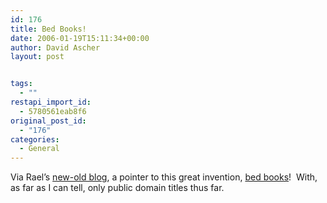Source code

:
 ```yaml
---
id: 176
title: Bed Books!
date: 2006-01-19T15:11:34+00:00
author: David Ascher
layout: post


tags:
  - ""
restapi_import_id:
  - 5780561eab8f6
original_post_id:
  - "176"
categories:
  - General
---
```

Via Rael&#8217;s [new-old blog](http://raelity.org/blog/), a pointer to this great invention, [bed books](http://bedbooks.net/what_is_a_bedbook.html)!&nbsp; With, as far as I can tell, only public domain titles thus far.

> Exercise prompt:
Every record, from top to bottom, gets written out exactly; no picture goes into the copy.

> Your response:
Source code

:
 ```yaml
---
id: 176
title: Bed Books!
date: 2006-01-19T15:11:34+00:00
author: David Ascher
layout: post


tags:
  - ""
restapi_import_id:
  - 5780561eab8f6
original_post_id:
  - "176"
categories:
  - General
---
```

Via Rael&#8217;s [new-old blog](http://raelity.org/blog/), a pointer to this great invention, [bed books](http://bedbooks.net/what_is_a_bedbook.html)!&nbsp; With, as far as I can tell, only public domain titles thus far.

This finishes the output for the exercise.